Por isso é que temos que defender a produção nacional, reduzindo a amplitude dos ciclos de produção e consumo, e travar a liberalização do comércio mundial, factor de incentivo no aumento do consumo energético e de emissão de gases com efeito de estufa, para além do mais com graves consequências no plano económico e social.

Em Portugal, os sucessivos governos PS, PSD e CDS procedem com o habitual seguidismo face a todos os ditames do directório do capital. Na área da conservação da natureza, a legislação já permite a privatização da gestão das áreas classificadas, abrindo a possibilidade de amplas e importantes regiões do País serem geridas e exploradas de acordo com os interesses de privados.

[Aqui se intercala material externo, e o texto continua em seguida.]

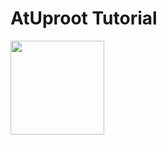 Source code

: # AtUproot Tutorial

[<img src="https://swanserver.web.cern.ch/swanserver/images/badge_swan_white_150.png" width="150">](https://cern.ch/swanserver/cgi-bin/go?projurl=https://github.com/shane-breeze/atuproot-tutorial.git)
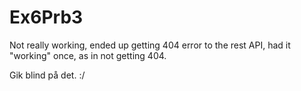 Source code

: # Ex6Prb3

Not really working, ended up getting 404 error to the rest API, had it "working" once, as in not getting 404.  

Gik blind på det. :/
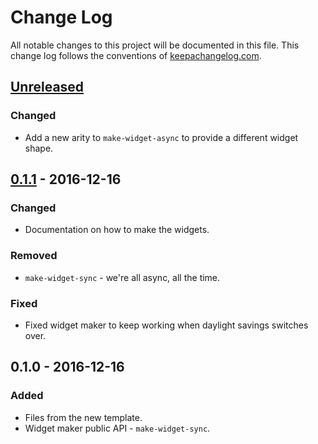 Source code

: # Change Log
All notable changes to this project will be documented in this file. This change log follows the conventions of [keepachangelog.com](http://keepachangelog.com/).

## [Unreleased]
### Changed
- Add a new arity to `make-widget-async` to provide a different widget shape.

## [0.1.1] - 2016-12-16
### Changed
- Documentation on how to make the widgets.

### Removed
- `make-widget-sync` - we're all async, all the time.

### Fixed
- Fixed widget maker to keep working when daylight savings switches over.

## 0.1.0 - 2016-12-16
### Added
- Files from the new template.
- Widget maker public API - `make-widget-sync`.

[Unreleased]: https://github.com/your-name/poligon/compare/0.1.1...HEAD
[0.1.1]: https://github.com/your-name/poligon/compare/0.1.0...0.1.1
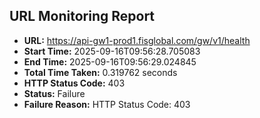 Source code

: ## URL Monitoring Report

- **URL:** https://api-gw1-prod1.fisglobal.com/gw/v1/health
- **Start Time:** 2025-09-16T09:56:28.705083
- **End Time:** 2025-09-16T09:56:29.024845
- **Total Time Taken:** 0.319762 seconds
- **HTTP Status Code:** 403
- **Status:** Failure
- **Failure Reason:** HTTP Status Code: 403
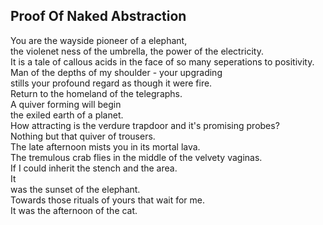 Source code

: Proof Of Naked Abstraction
--------------------------
You are the wayside pioneer of a elephant,  
the violenet ness of the umbrella, the power of the electricity.  
It is a tale of callous acids in the face of so many seperations to positivity.  
Man of the depths of my shoulder - your upgrading  
stills your profound regard as though it were fire.  
Return to the homeland of the telegraphs.  
A quiver forming will begin  
the exiled earth of a planet.  
How attracting is the verdure trapdoor and it's promising probes?  
Nothing but that quiver of trousers.  
The late afternoon mists you in its mortal lava.  
The tremulous crab flies in the middle of the velvety vaginas.  
If I could inherit the stench and the area.  
It  
was the sunset of the elephant.  
Towards those rituals of yours that wait for me.  
It was the afternoon of the cat.  
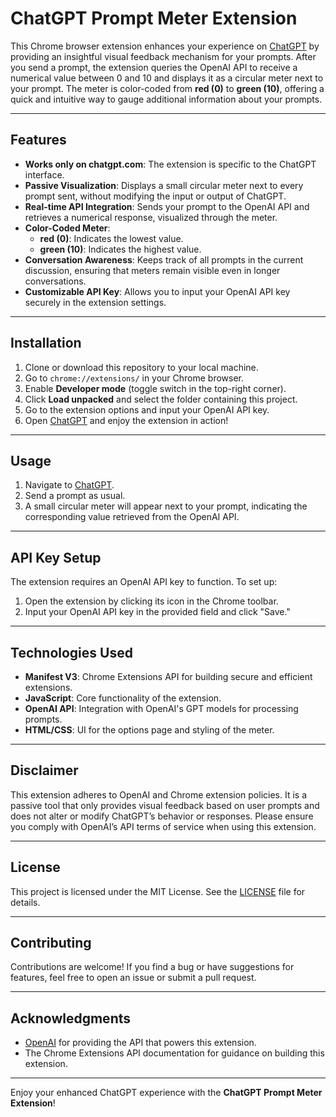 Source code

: # ChatGPT Prompt Meter Extension

This Chrome browser extension enhances your experience on [ChatGPT](https://chatgpt.com) by providing an insightful visual feedback mechanism for your prompts. After you send a prompt, the extension queries the OpenAI API to receive a numerical value between 0 and 10 and displays it as a circular meter next to your prompt. The meter is color-coded from **red (0)** to **green (10)**, offering a quick and intuitive way to gauge additional information about your prompts.

---

## Features

- **Works only on chatgpt.com**: The extension is specific to the ChatGPT interface.
- **Passive Visualization**: Displays a small circular meter next to every prompt sent, without modifying the input or output of ChatGPT.
- **Real-time API Integration**: Sends your prompt to the OpenAI API and retrieves a numerical response, visualized through the meter.
- **Color-Coded Meter**: 
  - **red (0)**: Indicates the lowest value.
  - **green (10)**: Indicates the highest value.
- **Conversation Awareness**: Keeps track of all prompts in the current discussion, ensuring that meters remain visible even in longer conversations.
- **Customizable API Key**: Allows you to input your OpenAI API key securely in the extension settings.

---

## Installation

1. Clone or download this repository to your local machine.
2. Go to `chrome://extensions/` in your Chrome browser.
3. Enable **Developer mode** (toggle switch in the top-right corner).
4. Click **Load unpacked** and select the folder containing this project.
5. Go to the extension options and input your OpenAI API key.
6. Open [ChatGPT](https://chatgpt.com) and enjoy the extension in action!

---

## Usage

1. Navigate to [ChatGPT](https://chatgpt.com).
2. Send a prompt as usual.
3. A small circular meter will appear next to your prompt, indicating the corresponding value retrieved from the OpenAI API.

---

## API Key Setup

The extension requires an OpenAI API key to function. To set up:

1. Open the extension by clicking its icon in the Chrome toolbar.
2. Input your OpenAI API key in the provided field and click "Save."

---

## Technologies Used

- **Manifest V3**: Chrome Extensions API for building secure and efficient extensions.
- **JavaScript**: Core functionality of the extension.
- **OpenAI API**: Integration with OpenAI's GPT models for processing prompts.
- **HTML/CSS**: UI for the options page and styling of the meter.

---

## Disclaimer

This extension adheres to OpenAI and Chrome extension policies. It is a passive tool that only provides visual feedback based on user prompts and does not alter or modify ChatGPT’s behavior or responses. Please ensure you comply with OpenAI’s API terms of service when using this extension.

---

## License

This project is licensed under the MIT License. See the [LICENSE](LICENSE) file for details.

---

## Contributing

Contributions are welcome! If you find a bug or have suggestions for features, feel free to open an issue or submit a pull request.

---

## Acknowledgments

- [OpenAI](https://openai.com) for providing the API that powers this extension.
- The Chrome Extensions API documentation for guidance on building this extension.

---

Enjoy your enhanced ChatGPT experience with the **ChatGPT Prompt Meter Extension**!
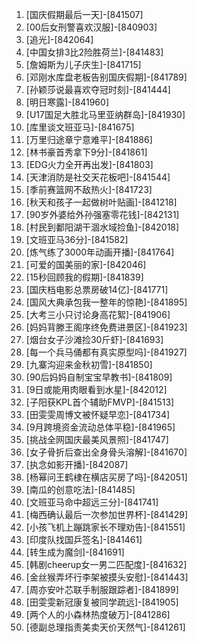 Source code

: 
1. [国庆假期最后一天]-[841507]
1. [00后女刑警喜欢汉服]-[840903]
1. [追光]-[842064]
1. [中国女排3比2险胜荷兰]-[841483]
1. [詹姆斯为儿子庆生]-[841715]
1. [邓刚水库盘老板告别国庆假期]-[841789]
1. [孙颖莎说最喜欢夺冠时刻]-[841444]
1. [明日寒露]-[841960]
1. [U17国足大胜北马里亚纳群岛]-[841930]
1. [库里谈文班亚马]-[841675]
1. [万里归途章宁意难平]-[841886]
1. [林书豪首秀拿下9分]-[841861]
1. [EDG火力全开再出发]-[841803]
1. [天津消防是社交天花板吧]-[841544]
1. [季前赛篮网不敌热火]-[841723]
1. [秋天和孩子一起做树叶贴画]-[841218]
1. [90岁外婆给外孙强塞零花钱]-[842131]
1. [村民到鄱阳湖干涸水域捡鱼]-[842018]
1. [文班亚马36分]-[841582]
1. [炼气练了3000年动画开播]-[841764]
1. [可爱的国美丽的家]-[842046]
1. [15秒回顾我的假期]-[841839]
1. [国庆档电影总票房破14亿]-[841771]
1. [国风大典承包我一整年的惊艳]-[841895]
1. [大考三小只讨论身高花絮]-[841906]
1. [妈妈背滕王阁序终免费进景区]-[841923]
1. [烟台女子沙滩捡30斤虾]-[841693]
1. [每一个兵马俑都有真实原型吗]-[841927]
1. [九寨沟迎来金秋初雪]-[841850]
1. [90后妈妈自制宝宝早教书]-[841809]
1. [9日或能用肉眼看到水星]-[842012]
1. [子阳获KPL首个辅助FMVP]-[841513]
1. [田雯雯周博文被怀疑早恋]-[841734]
1. [9月跨境资金流动总体平稳]-[841965]
1. [挑战全网国庆最美风景照]-[841747]
1. [女子骨折后查出全身骨头溶解]-[841670]
1. [执念如影开播]-[842087]
1. [杨幂问王鹤棣在横店买房了吗]-[842051]
1. [南瓜的创意吃法]-[841485]
1. [文班亚马命中超远三分]-[841741]
1. [梅西确认最后一次参加世界杯]-[841429]
1. [小孩飞机上蹦跳家长不理劝告]-[841551]
1. [印度队找国乒签名]-[841461]
1. [转生成为魔剑]-[841691]
1. [韩剧cheerup女一男二匹配度]-[841632]
1. [金丝猴弄坏行李架被摸头安慰]-[841443]
1. [周亦安叶芯联手制服跟踪者]-[841899]
1. [田雯雯新冠康复被同学疏远]-[841905]
1. [两个人的小森林热度破万]-[841286]
1. [德副总理指责美卖天价天然气]-[841261]
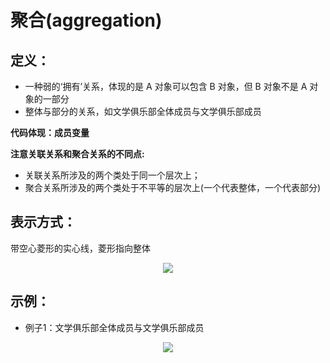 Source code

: # 聚合(aggregation)


## 定义：
- 一种弱的‘拥有’关系，体现的是 A 对象可以包含 B 对象，但 B 对象不是 A 对象的一部分
- 整体与部分的关系，如文学俱乐部全体成员与文学俱乐部成员

**代码体现：成员变量**

**注意关联关系和聚合关系的不同点:**

- 关联关系所涉及的两个类处于同一个层次上；
- 聚合关系所涉及的两个类处于不平等的层次上(一个代表整体，一个代表部分)

## 表示方式：
带空心菱形的实心线，菱形指向整体
<div align=center>
    <img src="/MyBlogByVuePress/assets/img/coding_computerbase_uml_aggregation_1.png"/>
</div> 


## 示例：
- 例子1：文学俱乐部全体成员与文学俱乐部成员
<div align=center>
    <img src="/MyBlogByVuePress/assets/img/coding_computerbase_uml_aggregation_2.png"/>
</div> 

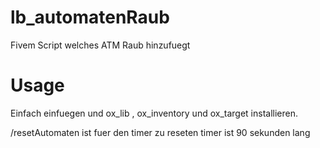 # lb_automatenRaub
Fivem Script welches ATM Raub hinzufuegt

# Usage
Einfach einfuegen und ox_lib , ox_inventory und ox_target installieren.

/resetAutomaten ist fuer den timer zu reseten
timer ist 90 sekunden lang

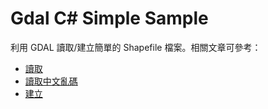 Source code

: # Gdal C# Simple Sample

利用 GDAL 讀取/建立簡單的 Shapefile 檔案。相關文章可參考：
- [讀取](https://medium.com/@anthea.ensui/web-net-shapefile-1-776a3b4364bb)
- [讀取中文亂碼](https://medium.com/@anthea.ensui/web-net-shapefile-2-64515a9d33a8)
- [建立](https://medium.com/@anthea.ensui/web-net-shapefile-3-c4ed670cc555) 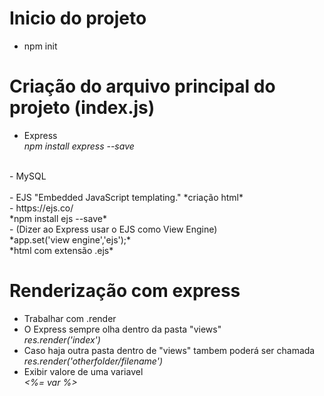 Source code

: # Inicio do projeto<br>
- npm init

# Criação do arquivo principal do projeto (index.js)<br>
 - Express <br>
 *npm install express --save*<br>
<br>
 - MySQL <br>
<br>
 - EJS "Embedded JavaScript templating." *criação html*<br>
 - https://ejs.co/<br>
 *npm install ejs --save*<br>
 - (Dizer ao Express usar o EJS como View Engine)<br>
 *app.set('view engine','ejs');*<br>
 *html com extensão .ejs*

 # Renderização com express

 - Trabalhar com .render<br>
 - O Express sempre olha dentro da pasta "views"<br>
 *res.render('index')*<br>
 - Caso haja outra pasta dentro de "views" tambem poderá ser chamada<br>
 *res.render('otherfolder/filename')*<br>
 - Exibir valore de uma variavel<br>
 *<%= var %>*<br> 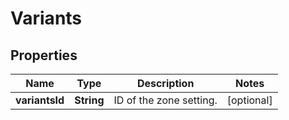 # Variants

## Properties
Name | Type | Description | Notes
------------ | ------------- | ------------- | -------------
**variantsId** | **String** | ID of the zone setting. |  [optional]

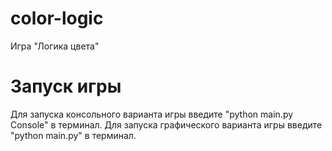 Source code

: # color-logic
Игра "Логика цвета"

# Запуск игры
Для запуска консольного варианта игры введите "python main.py Console" в терминал.
Для запуска графического варианта игры введите "python main.py" в терминал.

Temos que proteger os ecossistemas naturais, terrestres e marinhos, e recuperar os ecossistemas degradados. Para tal é preciso romper com a lógica de destruição ao sabor dos grandes interesses privados. Só a democratização da gestão e do usufruto dos recursos naturais, o incentivo de uma participação efectiva das populações e uma política orientada para a promoção e elevação da qualidade de vida destas, pode travar a tendência de degradação e destruição do património natural de Portugal.

Os sucessivos governos têm orientado a política da água no sentido da criação de oportunidades de negócio, favorecendo os grupos económicos do sector. A premissa é simples: a água é apenas mais uma mercadoria que pode gerar lucros assombrosos para os concessionários do negócio, à custa das populações que sem ela não podem viver, impondo-lhes taxas e tarifas destinadas a rentabilizar o negócio.

PS, PSD e CDS começaram a abrir a porta à privatização em 2005, com as leis da Água e da Titularidade dos Recursos Hídricos. Estas criaram a base legal para a privatização de toda a água do território nacional e para a instauração do mercado da água, a sua completa mercantilização.

A mercantilização da água avança aceleradamente, entregando a água da natureza a privados. A privatização do grupo Águas de Portugal, que já controla a maioria dos sistemas de abastecimento «em alta» de água e saneamento, não só transformaria a água em mercadoria como retiraria às populações e ao poder local qualquer possibilidade de intervenção democrática na sua gestão.

O PCP tem vindo a sustentar a sua intervenção sobre a política da água em quatro premissas fundamentais, interligadas e interdependentes:

Direito de todas as pessoas à fruição dos benefícios da água;

Responsabilização do Estado em garantir as funções sociais, ecológicas e económicas da água;

Reforço do papel das autarquias locais na administração da água e dos serviços de abastecimento às populações;

Gestão democrática e participada dos recursos hídricos;

Tal como o PCP tem vindo a dizer, só com uma profunda ruptura política assente numa perspectiva patriótica e de esquerda, se constrói um Estado capaz de gerir e proteger a natureza e as áreas protegidas de acordo com os princípios e comandos constitucionais, e, acima de tudo, capaz de colocar a riqueza natural do país ao serviço do povo e do desenvolvimento nacional, e não ao serviço do desenvolvimento dos interesses privados.

É preciso intervir nestas áreas potenciando intensificando a luta dos trabalhadores e das populações. A luta por um mundo mais respeitador do ambiente está inseparavelmente ligada à luta para reduzir as injustiças sociais e à luta por uma sociedade que se eleve acima das leis da economia de mercado. Os problemas da natureza não se resolvem enganando-a para fazer lucro.